In this repository, I evaluated these reasons and modeled the data using logistic regression and random forest model. Before doing that, let's go over few requirements for this study!
- Chrome Browser and Driver (needs to be the same version)
- Windows Subystem for Linux and run following commands on linux terminal
sudo apt-get install unzip
sudo apt install csvkit
- NumPy ➡️
pip install numpy
- Pandas ➡️
pip install pandas
- JupyterLab ➡️
python -m pip install jupyter
- Matplotlib ➡️
pip install matplotlib
- Progressbar2 ➡️
pip install progressbar2
- Federal Holidays ➡️
pip install holidays
- Selenium ➡️
pip install selenium
- Seaborn ➡️
pip install seaborn
- Plotly ➡️
pip install plotly
- Sklearn ➡️
pip install sklearn
- Airline on-time performance dataset is available on The Bureau of Transportation Statistics’ website. In the process of data scraping, I used the selenium library in Python. This library works with a a Chrome driver that needs to be the same version as your Chrome browser. It downloads the monthly data to the ~/data/flight_data folder. From then on, a shell script concatenates these monthly flight data into a single csv file under the same folder.
date_start = '2018-01' #YYYY-MM format date_end = '2020-11' #YYYY-MM format path, parent_path = wrangling.acquire(date_start, date_end) # Web-scraping with selenium
- Weather data was obtained from Iowa State University’s Environmental Mesonet Platform. This platform works like an API service which needs modification of a requested URL for each inquiry. The python script for weather data can be found on this GitHub repo.
weather.data(df, airport, icao, date_start, date_end)
- Airport data was obtained from The Bureau of Transportation Statistics’ website manually. This dataset has a substantial amount of information such as airport names, location, time zone etc and it be found here.
- ICAO data was acquired from OpenFlight dataset. The reason why we need this data is because The Environmental Mesonet Platform of Iowa State University requires ICAO codes as station IDs whereas airport data from The Bureau of Transportation Statistics does not have. You can have look at it here.
The full exploratory data analysis can be looked at this jupyter notebook, however, I brought couple of important ones here.
The figure above summarizes average amount of delay in minutes by daily, hourly, and combined time intervals. One can realize that the two histograms around the heat map represent average delay with respect to daily (on the right) and hourly (on the top) axes. It is clearly seen that 3:00AM-4:00AM time slot is the worst time to fly, especially on Friday and Saturday nights, due to long average delays (>30mins). On the other hand, it is best to schedule a flight in the early morning (5:00AM - 10:00AM), because the average delays are way below the yearly average (10 mins). Towards the evening, the delays are monotonously increasing and reaching its peak at 6:00PM-7:00PM. One can interpret this graph as the sum of two gaussian distributions centered at the two peak delay times mentioned above. The standard deviation during the night is much smaller than the evening. I believe this is related to the low density of flights during the night.

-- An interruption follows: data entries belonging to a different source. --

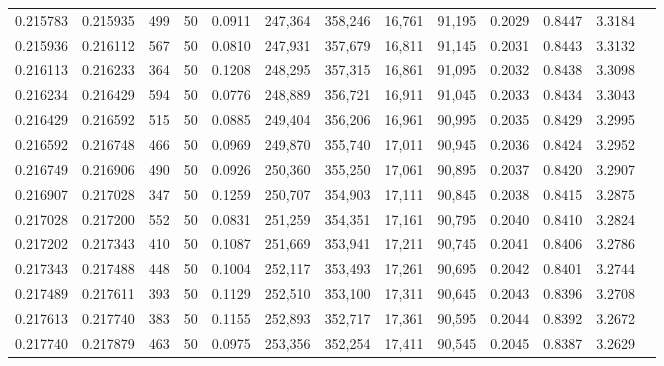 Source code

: \begin{tabular}{rrrrrrrrrrrrr}
0.215783 & 0.215935 &   499 &  50 &                                     0.0911 & 247,364 & 358,246 &  16,761 &  91,195 & 0.2029 & 0.8447 & 3.3184 \\
0.215936 & 0.216112 &   567 &  50 &                                     0.0810 & 247,931 & 357,679 &  16,811 &  91,145 & 0.2031 & 0.8443 & 3.3132 \\
0.216113 & 0.216233 &   364 &  50 &                                     0.1208 & 248,295 & 357,315 &  16,861 &  91,095 & 0.2032 & 0.8438 & 3.3098 \\
0.216234 & 0.216429 &   594 &  50 &                                     0.0776 & 248,889 & 356,721 &  16,911 &  91,045 & 0.2033 & 0.8434 & 3.3043 \\
0.216429 & 0.216592 &   515 &  50 &                                     0.0885 & 249,404 & 356,206 &  16,961 &  90,995 & 0.2035 & 0.8429 & 3.2995 \\
0.216592 & 0.216748 &   466 &  50 &                                     0.0969 & 249,870 & 355,740 &  17,011 &  90,945 & 0.2036 & 0.8424 & 3.2952 \\
0.216749 & 0.216906 &   490 &  50 &                                     0.0926 & 250,360 & 355,250 &  17,061 &  90,895 & 0.2037 & 0.8420 & 3.2907 \\
0.216907 & 0.217028 &   347 &  50 &                                     0.1259 & 250,707 & 354,903 &  17,111 &  90,845 & 0.2038 & 0.8415 & 3.2875 \\
0.217028 & 0.217200 &   552 &  50 &                                     0.0831 & 251,259 & 354,351 &  17,161 &  90,795 & 0.2040 & 0.8410 & 3.2824 \\
0.217202 & 0.217343 &   410 &  50 &                                     0.1087 & 251,669 & 353,941 &  17,211 &  90,745 & 0.2041 & 0.8406 & 3.2786 \\
0.217343 & 0.217488 &   448 &  50 &                                     0.1004 & 252,117 & 353,493 &  17,261 &  90,695 & 0.2042 & 0.8401 & 3.2744 \\
0.217489 & 0.217611 &   393 &  50 &                                     0.1129 & 252,510 & 353,100 &  17,311 &  90,645 & 0.2043 & 0.8396 & 3.2708 \\
0.217613 & 0.217740 &   383 &  50 &                                     0.1155 & 252,893 & 352,717 &  17,361 &  90,595 & 0.2044 & 0.8392 & 3.2672 \\
0.217740 & 0.217879 &   463 &  50 &                                     0.0975 & 253,356 & 352,254 &  17,411 &  90,545 & 0.2045 & 0.8387 & 3.2629 \\

\end{tabular}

Day to day variation of the delays is much smaller (< 4mins) than the variation during the day. The best days to travel are Saturday and Wednesday that can be associated with weekend oriented travels where Friday evening and Monday morning are busier. Due to seat availability and cost, the increase in mobility is extending to Thursday and Tuesday. Long weekends may also have some effect in this increase.
From hourly interval perspective,
- delays are higher between 2:00 AM - 4:00 AM,
- early morning flights have less probability to be delayed (5:00 AM - 10:00 AM),
- probability of delay constantly increases between 5:00 AM and 7:00 PM,
- its relative peak is at between 6:00 PM - 7:00 PM.
From daily interval perspective,
- average amount of delay per day are so close to each other,
- the minimum delay happens on Saturdays,
- Saturdays happen to have minimum delays in evening flights,
- Thursdays and Fridays seem to have higher chance of having delay.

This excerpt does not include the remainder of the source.